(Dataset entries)
+--
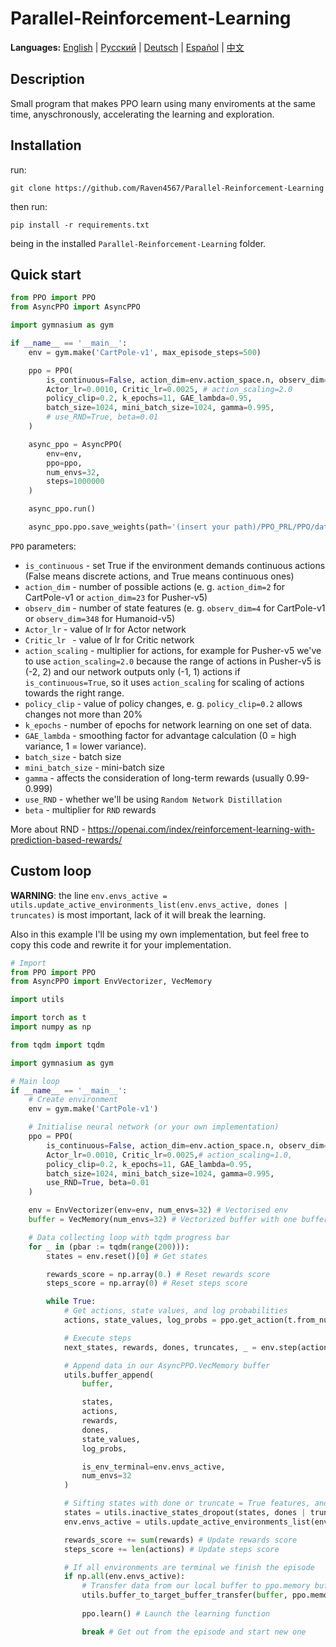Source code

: # Parallel-Reinforcement-Learning

**Languages:** [English](README.md) | [Русский](README.ru.md) | [Deutsch](README.de.md) | [Español](README.es.md) | [中文](README.zh-CN.md)

## Description
Small program that makes PPO learn using many enviroments at the same time, anyschronously, accelerating the learning and exploration.

## Installation 
run:
```
git clone https://github.com/Raven4567/Parallel-Reinforcement-Learning
```
then run:
```
pip install -r requirements.txt
```
being in the installed `Parallel-Reinforcement-Learning` folder.

## Quick start
```python
from PPO import PPO
from AsyncPPO import AsyncPPO

import gymnasium as gym

if __name__ == '__main__':
	env = gym.make('CartPole-v1', max_episode_steps=500)

	ppo = PPO(
		is_continuous=False, action_dim=env.action_space.n, observ_dim=env.observation_space.shape[0],
		Actor_lr=0.0010, Critic_lr=0.0025, # action_scaling=2.0
		policy_clip=0.2, k_epochs=11, GAE_lambda=0.95, 
		batch_size=1024, mini_batch_size=1024, gamma=0.995,
		# use_RND=True, beta=0.01
	)

	async_ppo = AsyncPPO(
		env=env,
		ppo=ppo,
		num_envs=32,
		steps=1000000
	)

	async_ppo.run()

	async_ppo.ppo.save_weights(path='(insert your path)/PPO_PRL/PPO/data/')
```

`PPO` parameters:

- `is_continuous` - set True if the environment demands continuous actions (False means discrete actions, and True means continuous ones)
- `action_dim`  - number of possible actions (e. g. `action_dim=2` for CartPole-v1 or `action_dim=23` for Pusher-v5)
- `observ_dim` - number of state features (e. g. `observ_dim=4` for CartPole-v1 or `observ_dim=348` for Humanoid-v5)
- `Actor_lr` - value of lr for Actor network
- `Critic_lr ` - value of lr for Critic network
- `action_scaling` - multiplier for actions, for example for Pusher-v5 we've to use `action_scaling=2.0` because the range of actions in Pusher-v5 is (-2, 2) and our network outputs only (-1, 1) actions if `is_continuous=True`, so it uses `action_scaling` for scaling of actions towards the right range.
- `policy_clip` - value of policy changes, e. g. `policy_clip=0.2` allows changes not more than 20%
- `k_epochs` - number of epochs for network learning on one set of data.
- `GAE_lambda` - smoothing factor for advantage calculation (0 = high variance, 1 = lower variance).
- `batch_size` - batch size
- `mini_batch_size` - mini-batch size
- `gamma` - affects the consideration of long-term rewards (usually 0.99-0.999)
- `use_RND` - whether we'll be using `Random Network Distillation`
- `beta` - multiplier for `RND` rewards

More about RND - https://openai.com/index/reinforcement-learning-with-prediction-based-rewards/

## Custom loop

**WARNING**: the line `env.envs_active = utils.update_active_environments_list(env.envs_active, dones | truncates)` is most important, lack of it will break the learning.

Also in this example I'll be using my own implementation, but feel free to copy this code and rewrite it for your implementation.

```python
# Import
from PPO import PPO
from AsyncPPO import EnvVectorizer, VecMemory

import utils

import torch as t
import numpy as np

from tqdm import tqdm

import gymnasium as gym

# Main loop
if __name__ == '__main__':
	# Create environment
	env = gym.make('CartPole-v1')

	# Initialise neural network (or your own implementation)
	ppo = PPO(
		is_continuous=False, action_dim=env.action_space.n, observ_dim=env.observation_space.shape[0],
		Actor_lr=0.0010, Critic_lr=0.0025,# action_scaling=1.0,
		policy_clip=0.2, k_epochs=11, GAE_lambda=0.95, 
		batch_size=1024, mini_batch_size=1024, gamma=0.995,
		use_RND=True, beta=0.01
	)

	env = EnvVectorizer(env=env, num_envs=32) # Vectorised env
	buffer = VecMemory(num_envs=32) # Vectorized buffer with one buffer for every env

	# Data collecting loop with tqdm progress bar
	for _ in (pbar := tqdm(range(200))):
		states = env.reset()[0] # Get states

		rewards_score = np.array(0.) # Reset rewards score
		steps_score = np.array(0) # Reset steps score

		while True:
			# Get actions, state values, and log probabilities
			actions, state_values, log_probs = ppo.get_action(t.from_numpy(states)) 

			# Execute steps
			next_states, rewards, dones, truncates, _ = env.step(actions) 

			# Append data in our AsyncPPO.VecMemory buffer
			utils.buffer_append(
				buffer,

				states, 
				actions, 
				rewards, 
				dones, 
				state_values, 
				log_probs,

				is_env_terminal=env.envs_active,
				num_envs=32
			) 

			# Sifting states with done or truncate = True features, and also update envs activity list
			states = utils.inactive_states_dropout(states, dones | truncates) 
			env.envs_active = utils.update_active_environments_list(env.envs_active, dones | truncates)

			rewards_score += sum(rewards) # Update rewards score
			steps_score += len(actions) # Update steps score

			# If all environments are terminal we finish the episode
			if np.all(env.envs_active): 
				# Transfer data from our local buffer to ppo.memory buffer for ppo learning. You also can use your own function for transfer data in your own neural network buffer.
				utils.buffer_to_target_buffer_transfer(buffer, ppo.memory) 
				
				ppo.learn() # Launch the learning function

				break # Get out from the episode and start new one
```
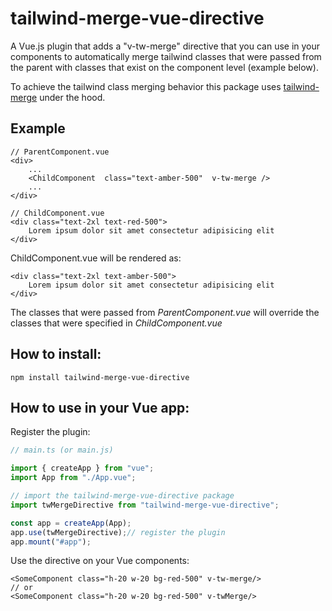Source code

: # tailwind-merge-vue-directive

A Vue.js plugin that adds a "v-tw-merge" directive that you can use in your components to automatically merge tailwind classes that were passed from the parent with classes that exist on the component level (example below). 

To achieve the tailwind class merging behavior this package uses [tailwind-merge](https://www.npmjs.com/package/tailwind-merge) under the hood.

## Example
```vue
// ParentComponent.vue
<div>
	...
	<ChildComponent  class="text-amber-500"  v-tw-merge />
	...
</div>
```

```vue
// ChildComponent.vue
<div class="text-2xl text-red-500">
	Lorem ipsum dolor sit amet consectetur adipisicing elit
</div>
```

ChildComponent.vue will be rendered as:
```vue
<div class="text-2xl text-amber-500">
	Lorem ipsum dolor sit amet consectetur adipisicing elit
</div>
```
The classes that were passed from *ParentComponent.vue* will override the classes that were specified in *ChildComponent.vue*

## How to install:
```
npm install tailwind-merge-vue-directive
```

## How to use in your Vue app:

Register the plugin:
```ts
// main.ts (or main.js)

import { createApp } from "vue";
import App from "./App.vue";

// import the tailwind-merge-vue-directive package
import twMergeDirective from "tailwind-merge-vue-directive";

const app = createApp(App);
app.use(twMergeDirective);// register the plugin
app.mount("#app");
```

Use the directive on your Vue components:
```vue
<SomeComponent class="h-20 w-20 bg-red-500" v-tw-merge/>
// or
<SomeComponent class="h-20 w-20 bg-red-500" v-twMerge/>
```
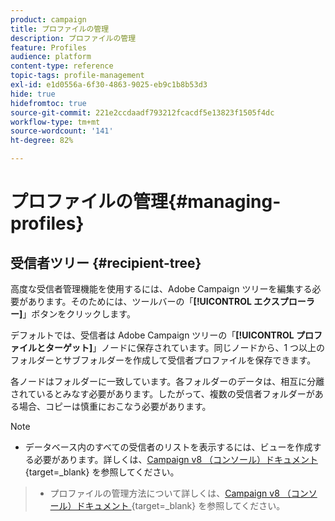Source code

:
 ```yaml
---
product: campaign
title: プロファイルの管理
description: プロファイルの管理
feature: Profiles
audience: platform
content-type: reference
topic-tags: profile-management
exl-id: e1d0556a-6f30-4863-9025-eb9c1b8b53d3
hide: true
hidefromtoc: true
source-git-commit: 221e2ccdaadf793212fcacdf5e13823f1505f4dc
workflow-type: tm+mt
source-wordcount: '141'
ht-degree: 82%

---
```


# プロファイルの管理{#managing-profiles}



## 受信者ツリー {#recipient-tree}

高度な受信者管理機能を使用するには、Adobe Campaign ツリーを編集する必要があります。そのためには、ツールバーの「**[!UICONTROL エクスプローラー]**」ボタンをクリックします。

デフォルトでは、受信者は Adobe Campaign ツリーの「**[!UICONTROL プロファイルとターゲット]**」ノードに保存されています。同じノードから、1 つ以上のフォルダーとサブフォルダーを作成して受信者プロファイルを保存できます。

各ノードはフォルダーに一致しています。各フォルダーのデータは、相互に分離されているとみなす必要があります。したがって、複数の受信者フォルダーがある場合、コピーは慎重におこなう必要があります。

>[!NOTE]
>
> * データベース内のすべての受信者のリストを表示するには、ビューを作成する必要があります。詳しくは、[Campaign v8 （コンソール）ドキュメント ](https://experienceleague.adobe.com/ja/docs/campaign/campaign-v8/config/configuration/folders-and-views){target=_blank} を参照してください。

> * プロファイルの管理方法について詳しくは、[Campaign v8 （コンソール）ドキュメント ](https://experienceleague.adobe.com/ja/docs/campaign/campaign-v8/config/configuration/folders-and-views){target=_blank} を参照してください。


<!--
## Move recipients {#moving-recipients}

You can select one or more recipients, drag them from the recipient list, and drop them in the desired folder. A warning message asks you to confirm this action.

## Copy a recipient {#copying-a-recipient}

You can copy a recipient in the same folder by right-clicking the desired recipient and selecting **[!UICONTROL Copy]**.

## Delete recipients {#deleting-recipients}

To delete recipients, move them to a specific folder and then purge the content of this folder. It is **strongly recommended not to use** the **[!UICONTROL Delete]** option in this case.

To purge a folder, use the **[!UICONTROL Actions > Purge folder]** menu, accessed by right-clicking the desired folder.

![](assets/s_ncs_user_purge_folder.png)

Click **[!UICONTROL Start]** to launch the operation. The middle section of the window displays the progress status, as shown below:

![](assets/s_ncs_user_purge_folder_start.png)
-->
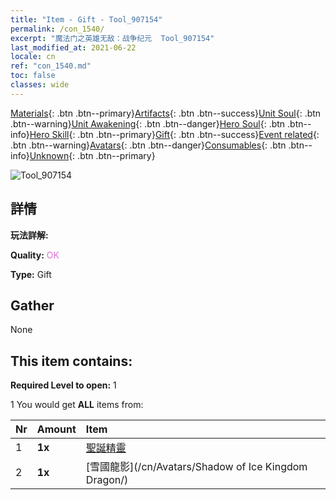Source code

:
 ```yaml
---
title: "Item - Gift - Tool_907154"
permalink: /con_1540/
excerpt: "魔法门之英雄无敌：战争纪元  Tool_907154"
last_modified_at: 2021-06-22
locale: cn
ref: "con_1540.md"
toc: false
classes: wide
---
```

 [Materials](/ItemsCN/){: .btn .btn--primary}[Artifacts](/ItemsCN/Artifacts/){: .btn .btn--success}[Unit Soul](/ItemsCN/UnitSoul/){: .btn .btn--warning}[Unit Awakening](/ItemsCN/UnitAwakening/){: .btn .btn--danger}[Hero Soul](/ItemsCN/HeroSoul/){: .btn .btn--info}[Hero Skill](/ItemsCN/HeroSkill/){: .btn .btn--primary}[Gift](/ItemsCN/Gift/){: .btn .btn--success}[Event related](/ItemsCN/Events/){: .btn .btn--warning}[Avatars](/ItemsCN/Avatars/){: .btn .btn--danger}[Consumables](/ItemsCN/Consumables/){: .btn .btn--info}[Unknown](/ItemsCN/Unknown/){: .btn .btn--primary}

 ![Tool_907154](/images/t/i_907154.png)

## 詳情
 **玩法詳解:** 

 **Quality:** <span style="color: #DA70D6">OK</span>

 **Type:** Gift

## Gather

  None

## This item contains:

 **Required Level to open:** 1

 1 You would get **ALL** items  from:

  | Nr | Amount |     Item    |
  |:---|:-------|:------------|
  | 1 |  **1x** | [聖誕精靈](/cn/Items/con_1074/) |  | 
  | 2 |  **1x** | [雪國龍影](/cn/Avatars/Shadow of Ice Kingdom Dragon/) |  | 
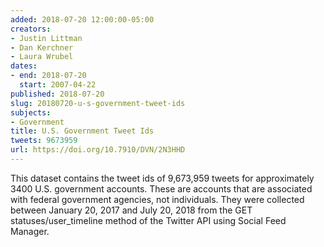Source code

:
 ```yaml
---
added: 2018-07-20 12:00:00-05:00
creators:
- Justin Littman
- Dan Kerchner
- Laura Wrubel
dates:
- end: 2018-07-20
  start: 2007-04-22
published: 2018-07-20
slug: 20180720-u-s-government-tweet-ids
subjects:
- Government
title: U.S. Government Tweet Ids
tweets: 9673959
url: https://doi.org/10.7910/DVN/2N3HHD
---
```


This dataset contains the tweet ids of 9,673,959 tweets for approximately 3400 U.S. government accounts. These are accounts that are associated with federal government agencies, not individuals. They were collected between January 20, 2017 and July 20, 2018 from the GET statuses/user_timeline method of the Twitter API using Social Feed Manager.
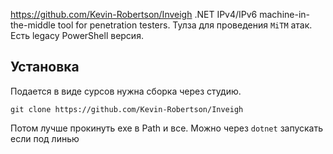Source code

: https://github.com/Kevin-Robertson/Inveigh
.NET IPv4/IPv6 machine-in-the-middle tool for penetration testers. 
Тулза для проведения `MiTM` атак. Есть legacy PowerShell версия.
## Установка

Подается в виде сурсов нужна сборка через студию.
```shell
git clone https://github.com/Kevin-Robertson/Inveigh
```
Потом лучше прокинуть exe в Path и все. Можно через `dotnet` запускать если под линью


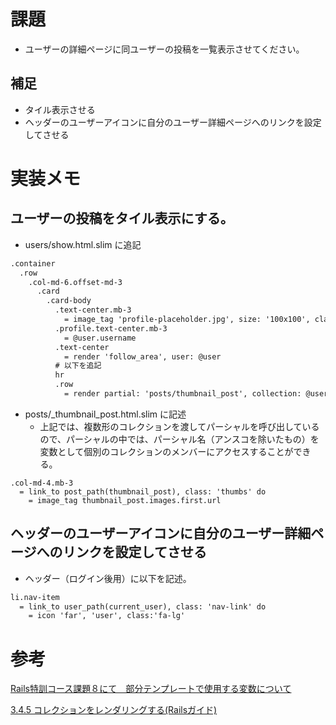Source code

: # 課題
- ユーザーの詳細ページに同ユーザーの投稿を一覧表示させてください。

## 補足
- タイル表示させる
- ヘッダーのユーザーアイコンに自分のユーザー詳細ページへのリンクを設定してさせる

# 実装メモ
## ユーザーの投稿をタイル表示にする。
- users/show.html.slim に追記
```html
.container 
  .row 
    .col-md-6.offset-md-3 
      .card
        .card-body
          .text-center.mb-3 
            = image_tag 'profile-placeholder.jpg', size: '100x100', class: 'rounded-circle mr-1'
          .profile.text-center.mb-3
            = @user.username
          .text-center
            = render 'follow_area', user: @user
          # 以下を追記
          hr
          .row 
            = render partial: 'posts/thumbnail_post', collection: @user.posts

```
- posts/_thumbnail_post.html.slim に記述
  - 上記では、複数形のコレクションを渡してパーシャルを呼び出しているので、パーシャルの中では、パーシャル名（アンスコを除いたもの）を変数として個別のコレクションのメンバーにアクセスすることができる。
```
.col-md-4.mb-3 
  = link_to post_path(thumbnail_post), class: 'thumbs' do 
    = image_tag thumbnail_post.images.first.url
```
## ヘッダーのユーザーアイコンに自分のユーザー詳細ページへのリンクを設定してさせる
- ヘッダー（ログイン後用）に以下を記述。
```html
li.nav-item
  = link_to user_path(current_user), class: 'nav-link' do
    = icon 'far', 'user', class:'fa-lg'
```

# 参考
[Rails特訓コース課題８にて　部分テンプレートで使用する変数について](https://tech-essentials.work/questions/143)

[3.4.5 コレクションをレンダリングする(Railsガイド)](https://railsguides.jp/layouts_and_rendering.html#%E3%82%B3%E3%83%AC%E3%82%AF%E3%82%B7%E3%83%A7%E3%83%B3%E3%82%92%E3%83%AC%E3%83%B3%E3%83%80%E3%83%AA%E3%83%B3%E3%82%B0%E3%81%99%E3%82%8B)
+--
- _Directions_
For each line of the data that has the word "Delete", report that line.

- _Exercise output_
## Delete recipients {#deleting-recipients}
To delete recipients, move them to a specific folder and then purge the content of this folder. It is **strongly recommended not to use** the **[!UICONTROL Delete]** option in this case.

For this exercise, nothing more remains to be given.